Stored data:

------------------------------------------------

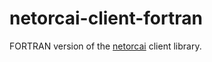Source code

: netorcai-client-fortran
=================
FORTRAN version of the [netorcai] client library.

[netorcai]: https://github.com/netorcai/

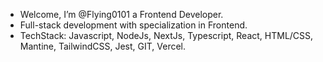 - Welcome, I’m @Flying0101 a Frontend Developer.
- Full-stack development with specialization in Frontend.
- TechStack: Javascript, NodeJs, NextJs, Typescript, React, HTML/CSS, Mantine, TailwindCSS, Jest, GIT, Vercel.
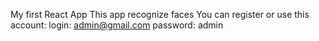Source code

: My first React App 
This app recognize faces
You can register or use this account: 
login: admin@gmail.com
password: admin
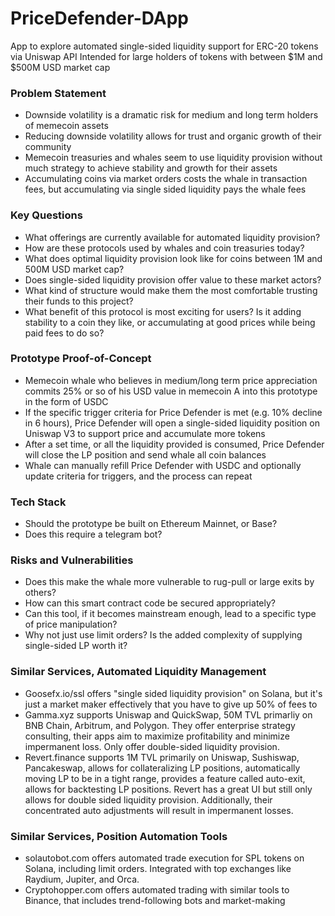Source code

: # PriceDefender-DApp
App to explore automated single-sided liquidity support for ERC-20 tokens via Uniswap API
Intended for large holders of tokens with between $1M and $500M USD market cap

### Problem Statement
- Downside volatility is a dramatic risk for medium and long term holders of memecoin assets
- Reducing downside volatility allows for trust and organic growth of their community
- Memecoin treasuries and whales seem to use liquidity provision without much strategy to achieve stability and growth for their assets
- Accumulating coins via market orders costs the whale in transaction fees, but accumulating via single sided liquidity pays the whale fees

### Key Questions
- What offerings are currently available for automated liquidity provision?
- How are these protocols used by whales and coin treasuries today?
- What does optimal liquidity provision look like for coins between 1M and 500M USD market cap?
- Does single-sided liquidity provision offer value to these market actors?
- What kind of structure would make them the most comfortable trusting their funds to this project?
- What benefit of this protocol is most exciting for users? Is it adding stability to a coin they like, or accumulating at good prices while being paid fees to do so?

### Prototype Proof-of-Concept
- Memecoin whale who believes in medium/long term price appreciation commits 25% or so of his USD value in memecoin A into this prototype in the form of USDC
- If the specific trigger criteria for Price Defender is met (e.g. 10% decline in 6 hours), Price Defender will open a single-sided liquidity position on Uniswap V3 to support price and accumulate more tokens
- After a set time, or all the liquidity provided is consumed, Price Defender will close the LP position and send whale all coin balances
- Whale can manually refill Price Defender with USDC and optionally update criteria for triggers, and the process can repeat

### Tech Stack
- Should the prototype be built on Ethereum Mainnet, or Base?
- Does this require a telegram bot?

### Risks and Vulnerabilities
- Does this make the whale more vulnerable to rug-pull or large exits by others?
- How can this smart contract code be secured appropriately?
- Can this tool, if it becomes mainstream enough, lead to a specific type of price manipulation?
- Why not just use limit orders? Is the added complexity of supplying single-sided LP worth it?

### Similar Services, Automated Liquidity Management
- Goosefx.io/ssl offers "single sided liquidity provision" on Solana, but it's just a market maker effectively that you have to give up 50% of fees to
- Gamma.xyz supports Uniswap and QuickSwap, 50M TVL primarliy on BNB Chain, Arbitrum, and Polygon. They offer enterprise strategy consulting, their apps aim to maximize profitability and minimize impermanent loss. Only offer double-sided liquidity provision.
- Revert.finance supports 1M TVL primarily on Uniswap, Sushiswap, Pancakeswap, allows for collateralizing LP positions, automatically moving LP to be in a tight range, provides a feature called auto-exit, allows for backtesting LP positions. Revert has a great UI but still only allows for double sided liquidity provision. Additionally, their concentrated auto adjustments will result in impermanent losses.

### Similar Services, Position Automation Tools
- solautobot.com offers automated trade execution for SPL tokens on Solana, including limit orders. Integrated with top exchanges like Raydium, Jupiter, and Orca.
- Cryptohopper.com offers automated trading with similar tools to Binance, that includes trend-following bots and market-making
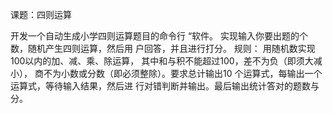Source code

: 课题：四则运算

开发一个自动生成小学四则运算题目的命令行 “软件。
实现输入你要出题的个数，随机产生四则运算，然后用
户回答，并且进行打分。
规则： 用随机数实现100以内的加、减、乘、除运算，
其中和与积不能超过100，差不为负（即须大减小），
商不为小数或分数（即必须整除）。要求总计输出10
个运算式，每输出一个运算式，等待输入结果，然后进
行对错判断并输出。最后输出统计答对的题数与分。


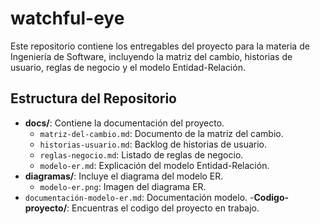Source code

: # watchful-eye
Este repositorio contiene los entregables del proyecto para la materia de Ingeniería de Software, incluyendo la matriz del cambio, historias de usuario, reglas de negocio y el modelo Entidad-Relación.
## Estructura del Repositorio

- **docs/**: Contiene la documentación del proyecto.
  - `matriz-del-cambio.md`: Documento de la matriz del cambio.
  - `historias-usuario.md`: Backlog de historias de usuario.
  - `reglas-negocio.md`: Listado de reglas de negocio.
  - `modelo-er.md`: Explicación del modelo Entidad-Relación.
- **diagramas/**: Incluye el diagrama del modelo ER.
  - `modelo-er.png`: Imagen del diagrama ER.
- `documentación-modelo-er.md`: Documentación modelo.
-**Codigo-proyecto/**: Encuentras el codigo del proyecto en trabajo. 
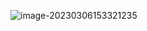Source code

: ![image-20230306153321235](C:\Users\qq130\AppData\Roaming\Typora\typora-user-images\image-20230306153321235.png)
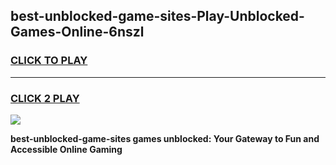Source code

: 
## best-unblocked-game-sites-Play-Unblocked-Games-Online-6nszl
<h3>
<a href="https://premium76.site?title=best-unblocked-game-sites&ref=24A">CLICK TO PLAY</a></h3>
<hr>

<h3>
<a href="https://premium76.site?title=best-unblocked-game-sites&ref=24A">CLICK 2 PLAY</a>
  
</h3>

<a href="https://premium76.site?title=best-unblocked-game-sites&ref=24A"><img src="https://clearcache.store/games.png"></a>


**best-unblocked-game-sites games unblocked: Your Gateway to Fun and Accessible Online Gaming**
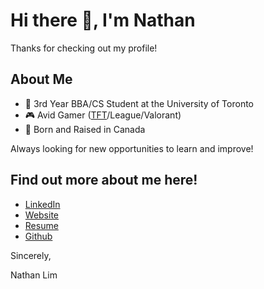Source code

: # Hi there 👋, I'm Nathan
Thanks for checking out my profile!

## About Me
- 🏫 3rd Year BBA/CS Student at the University of Toronto
- 🎮 Avid Gamer ([TFT](https://lolchess.gg/profile/na/evoexdk)/League/Valorant)
- 🍁 Born and Raised in Canada

Always looking for new opportunities to learn and improve!
 


## Find out more about me here!
- [LinkedIn](https://www.linkedin.com/in/nathan-jslim/)
- [Website](https://nathanjslim.github.io/)
- [Resume](https://github.com/nathanjsli)
- [Github](https://github.com/nathanjslim)

Sincerely,

Nathan Lim
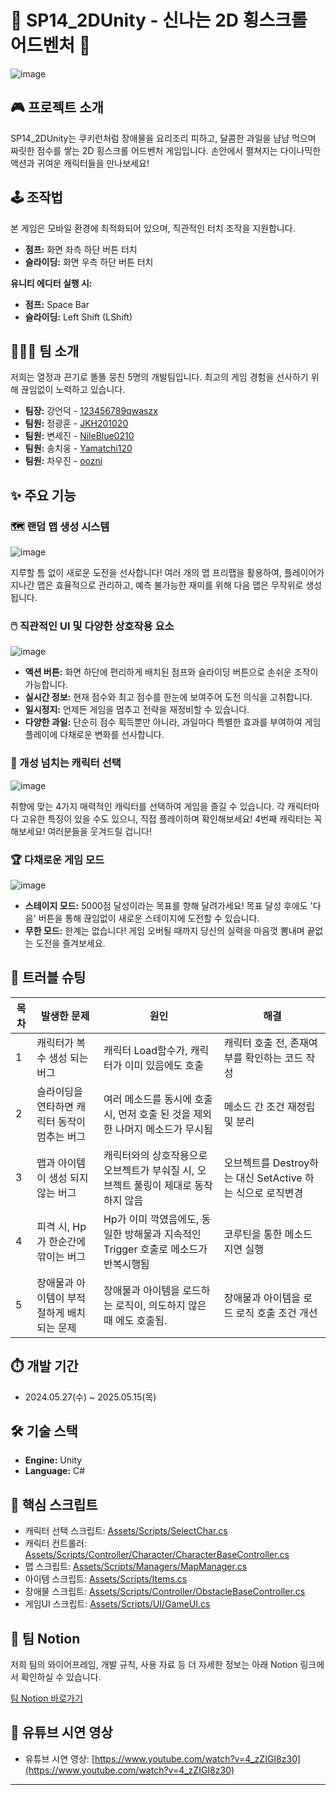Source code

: # 🍪 SP14_2DUnity - 신나는 2D 횡스크롤 어드벤처 🍪

![image](https://github.com/user-attachments/assets/7b93c27a-6b6d-4bb0-b232-8d2a5c744d06)

## 🎮 프로젝트 소개

SP14_2DUnity는 쿠키런처럼 장애물을 요리조리 피하고, 달콤한 과일을 냠냠 먹으며 짜릿한 점수를 쌓는 2D 횡스크롤 어드벤처 게임입니다. 손안에서 펼쳐지는 다이나믹한 액션과 귀여운 캐릭터들을 만나보세요!

## 🕹️ 조작법

본 게임은 모바일 환경에 최적화되어 있으며, 직관적인 터치 조작을 지원합니다.

* **점프:** 화면 좌측 하단 버튼 터치
* **슬라이딩:** 화면 우측 하단 버튼 터치

**유니티 에디터 실행 시:**

* **점프:** Space Bar
* **슬라이딩:** Left Shift (LShift)

## 🧑‍🤝‍🧑 팀 소개

저희는 열정과 끈기로 똘똘 뭉친 5명의 개발팀입니다. 최고의 게임 경험을 선사하기 위해 끊임없이 노력하고 있습니다.

* **팀장:** 강언덕 - [123456789qwaszx](https://github.com/123456789qwaszx)
* **팀원:** 정광훈 - [JKH201020](https://github.com/JKH201020)
* **팀원:** 변세진 - [NileBlue0210](https://github.com/NileBlue0210)
* **팀원:** 송치웅 - [Yamatchi120](https://github.com/Yamatchi120)
* **팀원:** 차우진 - [oozni](https://github.com/oozni)

## ✨ 주요 기능

### 🗺️ 랜덤 맵 생성 시스템

![image](https://github.com/user-attachments/assets/bc187379-9dbe-4437-bb35-6e302d3e2935)

지루할 틈 없이 새로운 도전을 선사합니다! 여러 개의 맵 프리팹을 활용하여, 플레이어가 지나간 맵은 효율적으로 관리하고, 예측 불가능한 재미를 위해 다음 맵은 무작위로 생성됩니다.

### 🖱️ 직관적인 UI 및 다양한 상호작용 요소

![image](https://github.com/user-attachments/assets/21b26be4-0005-4b34-a096-cf7d6c370791)

* **액션 버튼:** 화면 하단에 편리하게 배치된 점프와 슬라이딩 버튼으로 손쉬운 조작이 가능합니다.
* **실시간 정보:** 현재 점수와 최고 점수를 한눈에 보여주어 도전 의식을 고취합니다.
* **일시정지:** 언제든 게임을 멈추고 전략을 재정비할 수 있습니다.
* **다양한 과일:** 단순히 점수 획득뿐만 아니라, 과일마다 특별한 효과를 부여하여 게임 플레이에 다채로운 변화를 선사합니다.

### 🦸 개성 넘치는 캐릭터 선택

![image](https://github.com/user-attachments/assets/0032fe24-893a-4bb2-9c38-786a7d85384d)

취향에 맞는 4가지 매력적인 캐릭터를 선택하여 게임을 즐길 수 있습니다. 각 캐릭터마다 고유한 특징이 있을 수도 있으니, 직접 플레이하며 확인해보세요!
4번째 캐릭터는 꼭 해보세요! 여러분들을 웃겨드릴 겁니다!

### 🏆 다채로운 게임 모드

![image](https://github.com/user-attachments/assets/5e912388-9afb-4786-92a6-ddfc99ccae0d)

* **스테이지 모드:** 5000점 달성이라는 목표를 향해 달려가세요! 목표 달성 후에도 '다음' 버튼을 통해 끊임없이 새로운 스테이지에 도전할 수 있습니다.
* **무한 모드:** 한계는 없습니다! 게임 오버될 때까지 당신의 실력을 마음껏 뽐내며 끝없는 도전을 즐겨보세요.

## 🐛 트러블 슈팅
| 목차    | 발생한 문제                                  |원인    |해결|
| ------- | -------------------------------------------| -------------|-------------|
|1  | 캐릭터가 복수 생성 되는 버그        | 캐릭터 Load함수가, 캐릭터가 이미 있음에도 호출 |캐릭터 호출 전, 존재여부를 확인하는 코드 작성|
|2  | 슬라이딩을 연타하면 캐릭터 동작이 멈추는 버그   | 여러 메소드를 동시에 호출시, 먼저 호출 된 것을 제외 한 나머지 메소드가 무시됨|메소드 간 조건 재정립 및 분리|
|3  | 맵과 아이템이 생성 되지 않는 버그     |캐릭터와의 상호작용으로 오브젝트가 부숴질 시, 오브젝트 풀링이 제대로 동작하지 않음 |오브젝트를 Destroy하는 대신 SetActive 하는 식으로 로직변경|
|4  | 피격 시, Hp가 한순간에 깎이는 버그       |Hp가 이미 깍였음에도, 동일한 방해물과 지속적인 Trigger 호출로 메소드가 반복시행됨| 코루틴을 통한 메소드 지연 실행|
|5  | 장애물과 아이템이 부적절하게 배치 되는 문제       |장애물과 아이템을 로드하는 로직이, 의도하지 않은 때 에도 호출됨.|장애물과 아이템을 로드 로직 호출 조건 개선|



## ⏱️ 개발 기간

* 2024.05.27(수) ~ 2025.05.15(목)

## 🛠️ 기술 스택

* **Engine:** Unity
* **Language:** C#

## 🔗 핵심 스크립트

* 캐릭터 선택 스크립트: [Assets/Scripts/SelectChar.cs](Assets/Scripts/SelectChar.cs)
* 캐릭터 컨트롤러: [Assets/Scripts/Controller/Character/CharacterBaseController.cs](Assets/Scripts/Controller/Character/CharacterBaseController.cs)
* 맵 스크립트: [Assets/Scripts/Managers/MapManager.cs](Assets/Scripts/Managers/MapManager.cs)
* 아이템 스크립트: [Assets/Scripts/Items.cs](Assets/Scripts/Items.cs)
* 장애물 스크립트: [Assets/Scripts/Controller/ObstacleBaseController.cs](Assets/Scripts/Controller/ObstacleBaseController.cs)
* 게임UI 스크립트: [Assets/Scripts/UI/GameUI.cs](Assets/Scripts/UI/GameUI.cs)

## 🔗 팀 Notion

저희 팀의 와이어프레임, 개발 규칙, 사용 자료 등 더 자세한 정보는 아래 Notion 링크에서 확인하실 수 있습니다.

[팀 Notion 바로가기](https://tough-jasmine-54c.notion.site/1ed2397b2e6d801384ddd1683f87c208)

## 🔗 유튜브 시연 영상

* 유튜브 시연 영상: [https://www.youtube.com/watch?v=4_zZIGI8z30](https://www.youtube.com/watch?v=4_zZIGI8z30)
---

------------------------------------------------

## Exercise
The answer is the lines above from the one with "## Find out more about me here!" to the one with "## 🎮 프로젝트 소개", set down exactly, with no pictures.

## Result of the task
## Find out more about me here!
- [LinkedIn](https://www.linkedin.com/in/nathan-jslim/)
- [Website](https://nathanjslim.github.io/)
- [Resume](https://github.com/nathanjsli)
- [Github](https://github.com/nathanjslim)

Sincerely,

Nathan Lim
Source code

: # 🍪 SP14_2DUnity - 신나는 2D 횡스크롤 어드벤처 🍪

![image](https://github.com/user-attachments/assets/7b93c27a-6b6d-4bb0-b232-8d2a5c744d06)

## 🎮 프로젝트 소개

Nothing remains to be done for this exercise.